## [Assignment]
Report every line of the records below that contains the word "application".

## [Material for this exercise]
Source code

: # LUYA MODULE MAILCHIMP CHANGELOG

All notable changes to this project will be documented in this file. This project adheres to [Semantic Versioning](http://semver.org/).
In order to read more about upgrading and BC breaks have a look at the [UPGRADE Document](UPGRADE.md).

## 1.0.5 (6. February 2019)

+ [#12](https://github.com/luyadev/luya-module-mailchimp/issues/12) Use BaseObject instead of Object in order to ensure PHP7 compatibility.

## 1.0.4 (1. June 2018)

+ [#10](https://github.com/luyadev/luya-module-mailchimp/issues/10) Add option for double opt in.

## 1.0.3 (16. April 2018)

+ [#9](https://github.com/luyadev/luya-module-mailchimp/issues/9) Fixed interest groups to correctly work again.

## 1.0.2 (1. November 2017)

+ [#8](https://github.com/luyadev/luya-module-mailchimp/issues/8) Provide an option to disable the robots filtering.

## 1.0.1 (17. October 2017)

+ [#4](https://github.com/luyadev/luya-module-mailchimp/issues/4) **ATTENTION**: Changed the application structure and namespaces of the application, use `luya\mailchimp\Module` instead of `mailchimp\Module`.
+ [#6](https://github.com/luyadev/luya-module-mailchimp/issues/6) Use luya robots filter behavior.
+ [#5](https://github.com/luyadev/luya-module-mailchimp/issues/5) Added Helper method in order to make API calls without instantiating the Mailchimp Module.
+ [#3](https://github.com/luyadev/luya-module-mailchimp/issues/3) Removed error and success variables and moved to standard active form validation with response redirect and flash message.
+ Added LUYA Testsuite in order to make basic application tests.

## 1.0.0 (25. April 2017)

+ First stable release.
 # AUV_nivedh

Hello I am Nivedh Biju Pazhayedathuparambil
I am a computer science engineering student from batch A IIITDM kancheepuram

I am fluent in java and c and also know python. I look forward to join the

## [Written solution]
+ [#4](https://github.com/luyadev/luya-module-mailchimp/issues/4) **ATTENTION**: Changed the application structure and namespaces of the application, use `luya\mailchimp\Module` instead of `mailchimp\Module`.
+ Added LUYA Testsuite in order to make basic application tests.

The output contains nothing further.